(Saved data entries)

/---

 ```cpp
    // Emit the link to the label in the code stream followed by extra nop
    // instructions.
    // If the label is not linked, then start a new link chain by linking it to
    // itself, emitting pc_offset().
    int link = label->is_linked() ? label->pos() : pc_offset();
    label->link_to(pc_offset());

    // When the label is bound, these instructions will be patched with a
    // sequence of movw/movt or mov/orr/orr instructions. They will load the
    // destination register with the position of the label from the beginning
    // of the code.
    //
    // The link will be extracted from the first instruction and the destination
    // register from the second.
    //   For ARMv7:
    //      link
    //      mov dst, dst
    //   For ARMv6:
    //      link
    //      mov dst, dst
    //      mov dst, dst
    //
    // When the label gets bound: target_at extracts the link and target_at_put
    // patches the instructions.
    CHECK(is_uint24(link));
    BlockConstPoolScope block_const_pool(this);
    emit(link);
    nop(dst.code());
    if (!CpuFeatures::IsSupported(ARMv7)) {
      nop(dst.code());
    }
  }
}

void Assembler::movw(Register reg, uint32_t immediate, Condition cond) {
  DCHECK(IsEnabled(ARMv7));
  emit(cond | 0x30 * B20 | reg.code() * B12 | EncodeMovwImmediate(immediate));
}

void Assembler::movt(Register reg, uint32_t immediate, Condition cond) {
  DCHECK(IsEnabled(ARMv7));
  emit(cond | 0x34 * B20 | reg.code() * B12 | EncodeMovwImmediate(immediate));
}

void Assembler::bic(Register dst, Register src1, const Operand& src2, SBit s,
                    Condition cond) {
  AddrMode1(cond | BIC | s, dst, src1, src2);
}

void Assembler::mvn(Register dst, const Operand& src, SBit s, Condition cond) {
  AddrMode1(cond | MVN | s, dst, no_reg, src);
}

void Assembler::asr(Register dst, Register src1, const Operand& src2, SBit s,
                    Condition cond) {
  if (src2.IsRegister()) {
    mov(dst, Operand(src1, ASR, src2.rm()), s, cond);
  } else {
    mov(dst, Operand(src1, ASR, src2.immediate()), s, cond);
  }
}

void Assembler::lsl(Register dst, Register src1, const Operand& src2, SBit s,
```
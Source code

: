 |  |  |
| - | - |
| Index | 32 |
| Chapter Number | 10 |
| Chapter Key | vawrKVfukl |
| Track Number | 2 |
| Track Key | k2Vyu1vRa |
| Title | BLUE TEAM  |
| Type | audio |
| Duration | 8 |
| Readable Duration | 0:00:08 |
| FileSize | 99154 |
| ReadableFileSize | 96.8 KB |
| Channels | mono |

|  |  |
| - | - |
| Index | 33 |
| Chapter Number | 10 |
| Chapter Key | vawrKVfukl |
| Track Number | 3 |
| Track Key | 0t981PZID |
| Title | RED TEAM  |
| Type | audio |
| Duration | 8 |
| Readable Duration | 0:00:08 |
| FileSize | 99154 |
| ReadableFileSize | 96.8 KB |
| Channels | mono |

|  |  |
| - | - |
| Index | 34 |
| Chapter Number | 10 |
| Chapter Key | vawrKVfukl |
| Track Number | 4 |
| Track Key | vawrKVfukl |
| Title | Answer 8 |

\---

**WORK TO COMPLETE**:
Every entry above must be reproduced exactly.

**EXERCISE SOLUTION**:
 ```cpp
    // Emit the link to the label in the code stream followed by extra nop
    // instructions.
    // If the label is not linked, then start a new link chain by linking it to
    // itself, emitting pc_offset().
    int link = label->is_linked() ? label->pos() : pc_offset();
    label->link_to(pc_offset());

    // When the label is bound, these instructions will be patched with a
    // sequence of movw/movt or mov/orr/orr instructions. They will load the
    // destination register with the position of the label from the beginning
    // of the code.
    //
    // The link will be extracted from the first instruction and the destination
    // register from the second.
    //   For ARMv7:
    //      link
    //      mov dst, dst
    //   For ARMv6:
    //      link
    //      mov dst, dst
    //      mov dst, dst
    //
    // When the label gets bound: target_at extracts the link and target_at_put
    // patches the instructions.
    CHECK(is_uint24(link));
    BlockConstPoolScope block_const_pool(this);
    emit(link);
    nop(dst.code());
    if (!CpuFeatures::IsSupported(ARMv7)) {
      nop(dst.code());
    }
  }
}

void Assembler::movw(Register reg, uint32_t immediate, Condition cond) {
  DCHECK(IsEnabled(ARMv7));
  emit(cond | 0x30 * B20 | reg.code() * B12 | EncodeMovwImmediate(immediate));
}

void Assembler::movt(Register reg, uint32_t immediate, Condition cond) {
  DCHECK(IsEnabled(ARMv7));
  emit(cond | 0x34 * B20 | reg.code() * B12 | EncodeMovwImmediate(immediate));
}

void Assembler::bic(Register dst, Register src1, const Operand& src2, SBit s,
                    Condition cond) {
  AddrMode1(cond | BIC | s, dst, src1, src2);
}

void Assembler::mvn(Register dst, const Operand& src, SBit s, Condition cond) {
  AddrMode1(cond | MVN | s, dst, no_reg, src);
}

void Assembler::asr(Register dst, Register src1, const Operand& src2, SBit s,
                    Condition cond) {
  if (src2.IsRegister()) {
    mov(dst, Operand(src1, ASR, src2.rm()), s, cond);
  } else {
    mov(dst, Operand(src1, ASR, src2.immediate()), s, cond);
  }
}

void Assembler::lsl(Register dst, Register src1, const Operand& src2, SBit s,
```
Source code

: |  |  |
| - | - |
| Index | 32 |
| Chapter Number | 10 |
| Chapter Key | vawrKVfukl |
| Track Number | 2 |
| Track Key | k2Vyu1vRa |
| Title | BLUE TEAM  |
| Type | audio |
| Duration | 8 |
| Readable Duration | 0:00:08 |
| FileSize | 99154 |
| ReadableFileSize | 96.8 KB |
| Channels | mono |

|  |  |
| - | - |
| Index | 33 |
| Chapter Number | 10 |
| Chapter Key | vawrKVfukl |
| Track Number | 3 |
| Track Key | 0t981PZID |
| Title | RED TEAM  |
| Type | audio |
| Duration | 8 |
| Readable Duration | 0:00:08 |
| FileSize | 99154 |
| ReadableFileSize | 96.8 KB |
| Channels | mono |

|  |  |
| - | - |
| Index | 34 |
| Chapter Number | 10 |
| Chapter Key | vawrKVfukl |
| Track Number | 4 |
| Track Key | vawrKVfukl |
| Title | Answer 8 |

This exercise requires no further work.